そんな折、日本からストリート・キッズの取材に来た「伊部俊一」と「奥村英二」。警察を通してアッシュを紹介され、取材を行っている最中、マフィアからの襲撃を受けた!アッシュと英二の長い長い戦いは、ここから始まる。
バナナフィッシュという謎の言葉から始まるスリルとサスペンス。ベトナム戦争に赴いたアメリカ兵、ニューヨークのストリート・キッズ、日本人ジャーナリスト、コルシカ・マフィア、華僑、まるで接点のなさそうな人物を結びからめとる不思議な糸が読者の心を縛り上げ、一気にクライマックスまで到達させる。
恋愛の要素はゼロ。アッシュと英二の関係はどちらかを女性に置き換えた方がすんなり来るほどであるが、そこに厭らしさは皆無である。
マフィアのボスの男娼兼後継者として育てられた金髪緑眼の美少年、アッシュ。有望だった将来を棒に振りながらも平凡な幸せに包まれてきた英二。まるで境遇の違うふたりはともに過ごすうち友情よりも深く、恋愛よりも強い絆で結ばれていく。
時にバナナフィッシュの謎など忘れてしまうほど濃密に描かれたふたりの関係性。
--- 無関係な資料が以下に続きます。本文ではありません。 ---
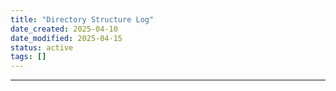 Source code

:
 ```yaml
---
title: "Directory Structure Log"
date_created: 2025-04-10
date_modified: 2025-04-15
status: active
tags: []
---
```


---


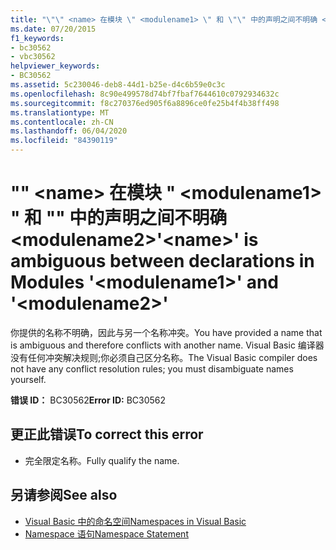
 ```yaml
---
title: "\"\" <name> 在模块 \" <modulename1> \" 和 \"\" 中的声明之间不明确 <modulename2>"
ms.date: 07/20/2015
f1_keywords:
- bc30562
- vbc30562
helpviewer_keywords:
- BC30562
ms.assetid: 5c230046-deb8-44d1-b25e-d4c6b59e0c3c
ms.openlocfilehash: 8c90e499578d74bf7fbaf7644610c0792934632c
ms.sourcegitcommit: f8c270376ed905f6a8896ce0fe25b4f4b38ff498
ms.translationtype: MT
ms.contentlocale: zh-CN
ms.lasthandoff: 06/04/2020
ms.locfileid: "84390119"
---
```

# <a name="name-is-ambiguous-between-declarations-in-modules-modulename1-and-modulename2"></a><span data-ttu-id="f29c5-102">"" \<name> 在模块 " \<modulename1> " 和 "" 中的声明之间不明确 \<modulename2></span><span class="sxs-lookup"><span data-stu-id="f29c5-102">'\<name>' is ambiguous between declarations in Modules '\<modulename1>' and '\<modulename2>'</span></span>
<span data-ttu-id="f29c5-103">你提供的名称不明确，因此与另一个名称冲突。</span><span class="sxs-lookup"><span data-stu-id="f29c5-103">You have provided a name that is ambiguous and therefore conflicts with another name.</span></span> <span data-ttu-id="f29c5-104">Visual Basic 编译器没有任何冲突解决规则;你必须自己区分名称。</span><span class="sxs-lookup"><span data-stu-id="f29c5-104">The Visual Basic compiler does not have any conflict resolution rules; you must disambiguate names yourself.</span></span>  
  
 <span data-ttu-id="f29c5-105">**错误 ID：** BC30562</span><span class="sxs-lookup"><span data-stu-id="f29c5-105">**Error ID:** BC30562</span></span>  
  
## <a name="to-correct-this-error"></a><span data-ttu-id="f29c5-106">更正此错误</span><span class="sxs-lookup"><span data-stu-id="f29c5-106">To correct this error</span></span>  
  
- <span data-ttu-id="f29c5-107">完全限定名称。</span><span class="sxs-lookup"><span data-stu-id="f29c5-107">Fully qualify the name.</span></span>  
  
## <a name="see-also"></a><span data-ttu-id="f29c5-108">另请参阅</span><span class="sxs-lookup"><span data-stu-id="f29c5-108">See also</span></span>

- [<span data-ttu-id="f29c5-109">Visual Basic 中的命名空间</span><span class="sxs-lookup"><span data-stu-id="f29c5-109">Namespaces in Visual Basic</span></span>](../programming-guide/program-structure/namespaces.md)
- [<span data-ttu-id="f29c5-110">Namespace 语句</span><span class="sxs-lookup"><span data-stu-id="f29c5-110">Namespace Statement</span></span>](../language-reference/statements/namespace-statement.md)
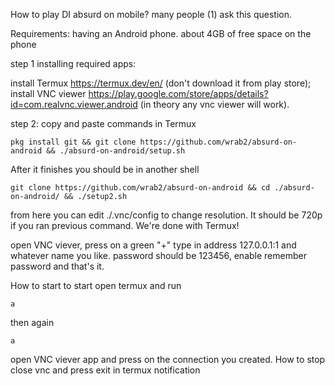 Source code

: How to play DI absurd on mobile?
many people (1) ask this question. 

Requirements: 
having an Android phone. 
about 4GB of free space on the phone

  step 1 installing required apps:

install Termux https://termux.dev/en/ (don't download it from play store);
install VNC viewer https://play.google.com/store/apps/details?id=com.realvnc.viewer.android (in theory any vnc viewer will work).

  step 2: copy and paste commands in Termux
  
```
pkg install git && git clone https://github.com/wrab2/absurd-on-android && ./absurd-on-android/setup.sh
```

After it finishes you should be in another shell

```
git clone https://github.com/wrab2/absurd-on-android && cd ./absurd-on-android/ && ./setup2.sh
```

from here you can edit ./.vnc/config to change resolution. It should be 720p if you ran previous command.
We're done with Termux!


open VNC viever, press on a green "+"
type in address 127.0.0.1:1 and whatever name you like.
password should be 123456, enable remember password
and that's it.

How to start
 to start open termux and run
  ``` 
  a
  ```
  then again
  ``` 
  a
  ``` 
  open VNC viever app and press on the connection you created.
How to stop 
  close vnc and press exit in termux notification  
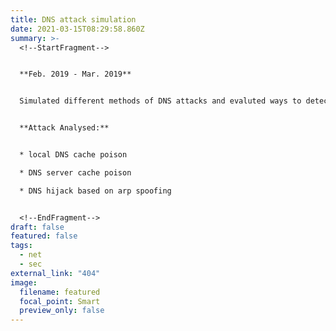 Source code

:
 ```yaml
---
title: DNS attack simulation
date: 2021-03-15T08:29:58.860Z
summary: >-
  <!--StartFragment-->


  **Feb. 2019 - Mar. 2019**


  Simulated different methods of DNS attacks and evaluted ways to detect these attacks


  **Attack Analysed:**


  * local DNS cache poison

  * DNS server cache poison

  * DNS hijack based on arp spoofing 


  <!--EndFragment-->
draft: false
featured: false
tags:
  - net
  - sec
external_link: "404"
image:
  filename: featured
  focal_point: Smart
  preview_only: false
---
```

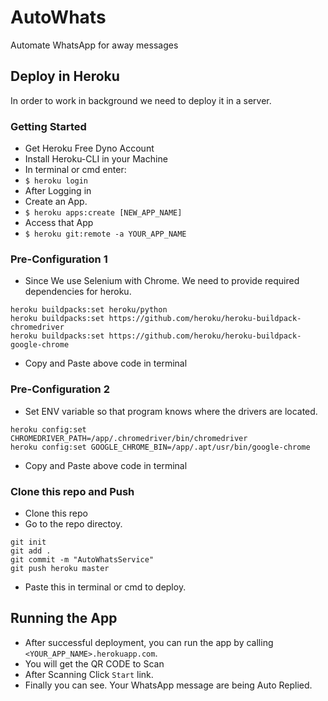 # AutoWhats
Automate WhatsApp for away messages
## Deploy in Heroku
In order to work in background we need to deploy it in a server.
### Getting Started
- Get Heroku Free Dyno Account
- Install Heroku-CLI in your Machine
- In terminal or cmd enter:
- `$ heroku login`
- After Logging in
- Create an App.
- `$ heroku apps:create [NEW_APP_NAME]`
- Access that App
- `$ heroku git:remote -a YOUR_APP_NAME`

### Pre-Configuration 1
- Since We use Selenium with Chrome. We need to provide required dependencies for heroku.
```
heroku buildpacks:set heroku/python
heroku buildpacks:set https://github.com/heroku/heroku-buildpack-chromedriver
heroku buildpacks:set https://github.com/heroku/heroku-buildpack-google-chrome
```
- Copy and Paste above code in terminal
### Pre-Configuration 2
- Set ENV variable so that program knows where the drivers are located.
```
heroku config:set CHROMEDRIVER_PATH=/app/.chromedriver/bin/chromedriver
heroku config:set GOOGLE_CHROME_BIN=/app/.apt/usr/bin/google-chrome
```
- Copy and Paste above code in terminal
### Clone this repo and Push
- Clone this repo
- Go to the repo directoy.
```
git init
git add .
git commit -m "AutoWhatsService"
git push heroku master
```
- Paste this in terminal or cmd to deploy.
## Running the App
- After successful deployment, you can run the app by calling `<YOUR_APP_NAME>.herokuapp.com`.
- You will get the QR CODE to Scan
- After Scanning Click `Start` link.
- Finally you can see. Your WhatsApp message are being Auto Replied.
大風呂敷を広げるというよりは奥行きを深めるような展開は独特である。ラストは風呂敷をたたむことなくあまりにもあっけなく終わってしまうが、それがまたはかなく、せつなく、美しい。
少女漫画はふわふわキラキラのラブストーリーばかりではない。知る人ぞ知るサスペンスの良作が多く眠っているのだ。この作品はまさにその筆頭であり、漫画好きならば男性でも読むべき名作である。まずは帰省の折、姉妹の部屋に黄色い背表紙がずらりと並んでいないか確認してほしい。